A Con Job
I attempted to briefly sketch the origins of neoconservatism in my review of Pat Buchanan's book "Where the Right Went Wrong." Here is an excerpt:
"Neoconservatism originated in few periodicals and northeastern universities in the 1960’s. Its early exponents were largely Jewish and Eastern European. Today, neoconservatism claims such "luminaries" as Jeane Kirkpatrick, Bill Bennett, Michael Novak, Richard John Neuhaus, and a bevy of syndicated columnists. Buchanan calls them "ex-Trotskyites, socialists, leftists, and liberals who backed FDR, Truman, JDK and LBJ." They are "the boat people of the McGovern revolution that was itself the political vehicle of the moral, social, and cultural revolutions of the 1960’s."
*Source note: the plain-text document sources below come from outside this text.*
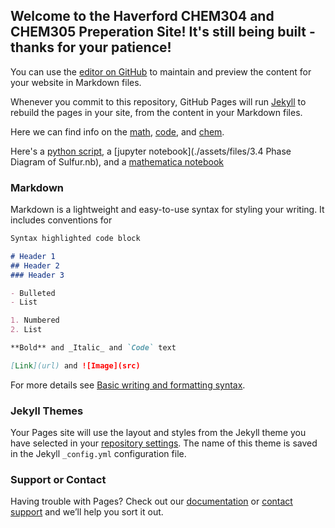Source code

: ## Welcome to the Haverford CHEM304 and CHEM305 Preperation Site! It's still being built - thanks for your patience!

You can use the [editor on GitHub](https://github.com/cadalyjr/pchem_intro/edit/gh-pages/index.md) to maintain and preview the content for your website in Markdown files.

Whenever you commit to this repository, GitHub Pages will run [Jekyll](https://jekyllrb.com/) to rebuild the pages in your site, from the content in your Markdown files.

Here we can find info on the [math](./math.md), [code](./code.md), and [chem](./chem.md).

Here's a [python script](./assets/files/umbrella_setup.py), a [jupyter notebook](./assets/files/3.4 Phase Diagram of Sulfur.nb), and a [mathematica notebook](./assets/files/ext_charge_test.ipynb)

### Markdown

Markdown is a lightweight and easy-to-use syntax for styling your writing. It includes conventions for

```markdown
Syntax highlighted code block

# Header 1
## Header 2
### Header 3

- Bulleted
- List

1. Numbered
2. List

**Bold** and _Italic_ and `Code` text

[Link](url) and ![Image](src)
```

For more details see [Basic writing and formatting syntax](https://docs.github.com/en/github/writing-on-github/getting-started-with-writing-and-formatting-on-github/basic-writing-and-formatting-syntax).

### Jekyll Themes

Your Pages site will use the layout and styles from the Jekyll theme you have selected in your [repository settings](https://github.com/cadalyjr/pchem_intro/settings/pages). The name of this theme is saved in the Jekyll `_config.yml` configuration file.

### Support or Contact

Having trouble with Pages? Check out our [documentation](https://docs.github.com/categories/github-pages-basics/) or [contact support](https://support.github.com/contact) and we’ll help you sort it out.

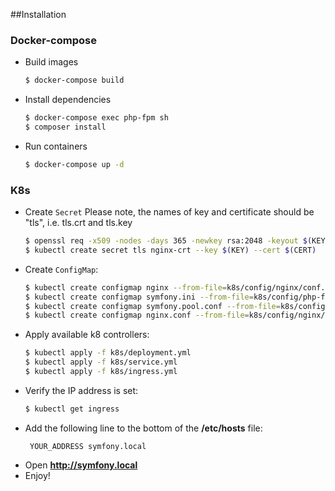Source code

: ##Installation

### Docker-compose
* Build images 
    ```bash
    $ docker-compose build
    ```
* Install dependencies
    ```bash
    $ docker-compose exec php-fpm sh
    $ composer install
    ```
* Run containers
    ```bash
    $ docker-compose up -d
    ```

### K8s
* Create `Secret`
    Please note, the names of key and certificate should be "tls", i.e. tls.crt and tls.key
    ```bash
    $ openssl req -x509 -nodes -days 365 -newkey rsa:2048 -keyout $(KEY) -out $(CERT) -subj "/CN=nginxsvc/O=nginxsvc"
    $ kubectl create secret tls nginx-crt --key $(KEY) --cert $(CERT)
    ```
* Create `ConfigMap`:
    ```bash
    $ kubectl create configmap nginx --from-file=k8s/config/nginx/conf.d
    $ kubectl create configmap symfony.ini --from-file=k8s/config/php-fpm/conf.d/symfony.ini
    $ kubectl create configmap symfony.pool.conf --from-file=k8s/config/php-fpm/php-fpm.d/symfony.pool.conf
    $ kubectl create configmap nginx.conf --from-file=k8s/config/nginx/nginx.conf
    ```
* Apply available k8 controllers:
    ```bash
    $ kubectl apply -f k8s/deployment.yml
    $ kubectl apply -f k8s/service.yml
    $ kubectl apply -f k8s/ingress.yml
    ```
* Verify the IP address is set:
    ```bash
    $ kubectl get ingress
    ```
* Add the following line to the bottom of the **/etc/hosts** file:
    ```text
     YOUR_ADDRESS symfony.local
    ```
* Open  **http://symfony.local**
* Enjoy!
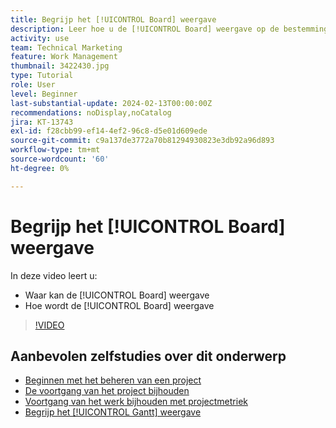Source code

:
 ```yaml
---
title: Begrijp het [!UICONTROL Board] weergave
description: Leer hoe u de [!UICONTROL Board] weergave op de bestemmingspagina van het project.
activity: use
team: Technical Marketing
feature: Work Management
thumbnail: 3422430.jpg
type: Tutorial
role: User
level: Beginner
last-substantial-update: 2024-02-13T00:00:00Z
recommendations: noDisplay,noCatalog
jira: KT-13743
exl-id: f28cbb99-ef14-4ef2-96c8-d5e01d609ede
source-git-commit: c9a137de3772a70b81294930823e3db92a96d893
workflow-type: tm+mt
source-wordcount: '60'
ht-degree: 0%

---
```


# Begrijp het [!UICONTROL Board] weergave

In deze video leert u:

* Waar kan de [!UICONTROL Board] weergave
* Hoe wordt de [!UICONTROL Board] weergave


>[!VIDEO](https://video.tv.adobe.com/v/3422430/?quality=12&learn=on)

## Aanbevolen zelfstudies over dit onderwerp

* [Beginnen met het beheren van een project](https://experienceleague.adobe.com/en/docs/workfront-learn/tutorials-workfront/manage-work/projects/getting-started-manage-a-project.md)
* [De voortgang van het project bijhouden](https://experienceleague.adobe.com/en/docs/workfront-learn/tutorials-workfront/manage-work/projects/track-overall-project-progress.md)
* [Voortgang van het werk bijhouden met projectmetriek](https://experienceleague.adobe.com/en/docs/workfront-learn/tutorials-workfront/manage-work/projects/track-work-progress-with-project-metrics.md)
* [Begrijp het [!UICONTROL Gantt] weergave](https://experienceleague.adobe.com/en/docs/workfront-learn/tutorials-workfront/manage-work/projects/understand-the-gantt-view.md)
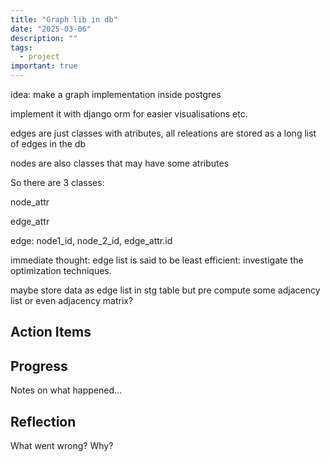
 ```yaml
---
title: "Graph lib in db"
date: "2025-03-06"
description: ""
tags:
  - project
important: true
---
```


idea: make a graph implementation inside postgres

implement it with django orm for easier visualisations etc.

edges are just classes with atributes, all releations are stored as a long list of edges in the db

nodes are also classes that may have some atributes

So there are 3 classes:

node_attr

edge_attr

edge: node1_id, node_2_id, edge_attr.id

immediate thought: edge list is said to be least efficient: investigate the optimization techniques.

maybe store data as edge list in stg table but pre compute some adjacency list or even adjacency matrix?

## Action Items


## Progress

Notes on what happened...

## Reflection

What went wrong? Why?
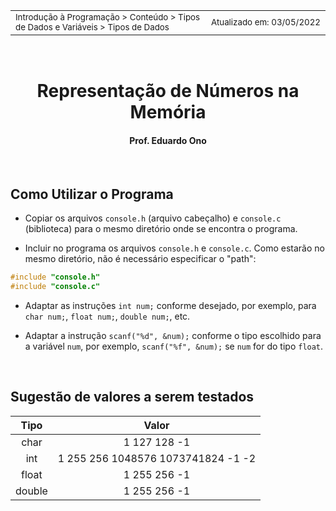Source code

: <table>
<tr>
<td align="left" width="8000">
  <small>Introdução à Programação > Conteúdo > Tipos de Dados e Variáveis > Tipos de Dados</small>
</td>
<td align="right">
  <small>Atualizado&nbsp;em:&nbsp;03/05/2022</small>
</td>
</tr>
</table>

<br>

<h1 align="center">
Representação de Números na Memória
</h1>
<h4 align="center">
Prof. Eduardo Ono
</h4>

<br>

## Como Utilizar o Programa

* Copiar os arquivos `console.h` (arquivo cabeçalho) e `console.c` (biblioteca) para o mesmo diretório onde se encontra o programa.

* Incluir no programa os arquivos `console.h` e `console.c`. Como estarão no mesmo diretório, não é necessário especificar o "path":

```c
#include "console.h"
#include "console.c"
```

* Adaptar as instruções `int num;` conforme desejado, por exemplo, para `char num;`, `float num;`, `double num;`, etc.

* Adaptar a instrução `scanf("%d", &num);` conforme o tipo escolhido para a variável `num`, por exemplo, `scanf("%f", &num);` se `num` for do tipo `float`.

<br>

## Sugestão de valores a serem testados

| Tipo | Valor |
| :-: | :-: |
| char | 1 127 128 -1 |
| int | 1 255 256 1048576 1073741824 -1 -2 |
| float | 1 255 256 -1 |
| double | 1 255 256 -1 |
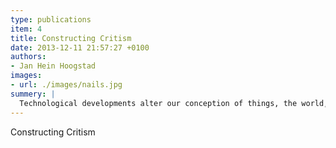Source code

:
 ```yaml
---
type: publications
item: 4
title: Constructing Critism 
date: 2013-12-11 21:57:27 +0100
authors: 
- Jan Hein Hoogstad
images:
- url: ./images/nails.jpg
summery: |
  Technological developments alter our conception of things, the world, or even the universe. They change your perspective and filter your interpretation of the world around you. 
---
```

Constructing Critism
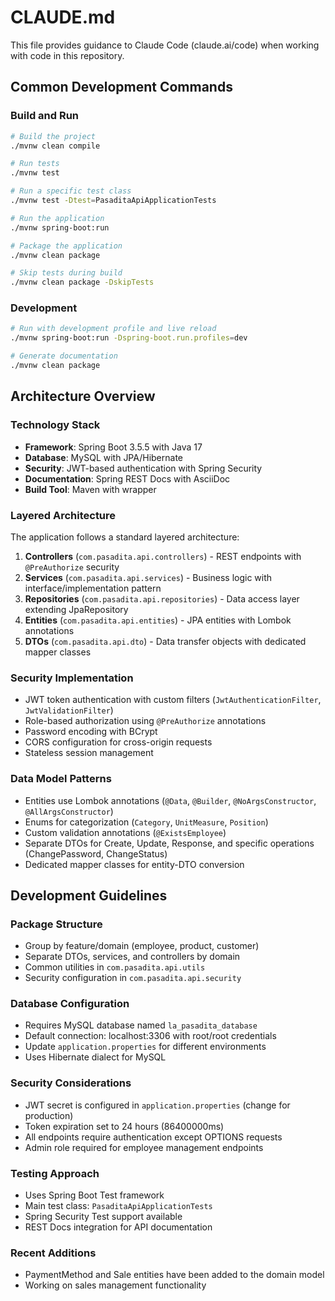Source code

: # CLAUDE.md

This file provides guidance to Claude Code (claude.ai/code) when working with code in this repository.

## Common Development Commands

### Build and Run
```bash
# Build the project
./mvnw clean compile

# Run tests
./mvnw test

# Run a specific test class
./mvnw test -Dtest=PasaditaApiApplicationTests

# Run the application
./mvnw spring-boot:run

# Package the application
./mvnw clean package

# Skip tests during build
./mvnw clean package -DskipTests
```

### Development
```bash
# Run with development profile and live reload
./mvnw spring-boot:run -Dspring-boot.run.profiles=dev

# Generate documentation
./mvnw clean package
```

## Architecture Overview

### Technology Stack
- **Framework**: Spring Boot 3.5.5 with Java 17
- **Database**: MySQL with JPA/Hibernate
- **Security**: JWT-based authentication with Spring Security
- **Documentation**: Spring REST Docs with AsciiDoc
- **Build Tool**: Maven with wrapper

### Layered Architecture
The application follows a standard layered architecture:

1. **Controllers** (`com.pasadita.api.controllers`) - REST endpoints with `@PreAuthorize` security
2. **Services** (`com.pasadita.api.services`) - Business logic with interface/implementation pattern
3. **Repositories** (`com.pasadita.api.repositories`) - Data access layer extending JpaRepository
4. **Entities** (`com.pasadita.api.entities`) - JPA entities with Lombok annotations
5. **DTOs** (`com.pasadita.api.dto`) - Data transfer objects with dedicated mapper classes

### Security Implementation
- JWT token authentication with custom filters (`JwtAuthenticationFilter`, `JwtValidationFilter`)
- Role-based authorization using `@PreAuthorize` annotations
- Password encoding with BCrypt
- CORS configuration for cross-origin requests
- Stateless session management

### Data Model Patterns
- Entities use Lombok annotations (`@Data`, `@Builder`, `@NoArgsConstructor`, `@AllArgsConstructor`)
- Enums for categorization (`Category`, `UnitMeasure`, `Position`)
- Custom validation annotations (`@ExistsEmployee`)
- Separate DTOs for Create, Update, Response, and specific operations (ChangePassword, ChangeStatus)
- Dedicated mapper classes for entity-DTO conversion

## Development Guidelines

### Package Structure
- Group by feature/domain (employee, product, customer)
- Separate DTOs, services, and controllers by domain
- Common utilities in `com.pasadita.api.utils`
- Security configuration in `com.pasadita.api.security`

### Database Configuration
- Requires MySQL database named `la_pasadita_database`
- Default connection: localhost:3306 with root/root credentials
- Update `application.properties` for different environments
- Uses Hibernate dialect for MySQL

### Security Considerations
- JWT secret is configured in `application.properties` (change for production)
- Token expiration set to 24 hours (86400000ms)
- All endpoints require authentication except OPTIONS requests
- Admin role required for employee management endpoints

### Testing Approach
- Uses Spring Boot Test framework
- Main test class: `PasaditaApiApplicationTests`
- Spring Security Test support available
- REST Docs integration for API documentation

### Recent Additions
- PaymentMethod and Sale entities have been added to the domain model
- Working on sales management functionality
Skilled in the arts of political chicanery and bureaucratic infighting, the neocons migrated into the Republican Party during the late 1970’s and early 1980’s. Sam Francis explains why the neocons drifted to the right politically:
"The political impetus for neoconservatism was, first the threat to the integrity of universities and American intellectual life presented by the militancy of the New Left and the barbarism of the counterculture of the late 1960’s; secondly, the threat to Jewish academic and professional achievements in America presented by the quotas and affirmative action programs of the Great Society; and thirdly, the development of serious anti-Semitism on the Left and the Soviet alliance with radical anti-Western and anti-Israeli Arab regimes and terrorists.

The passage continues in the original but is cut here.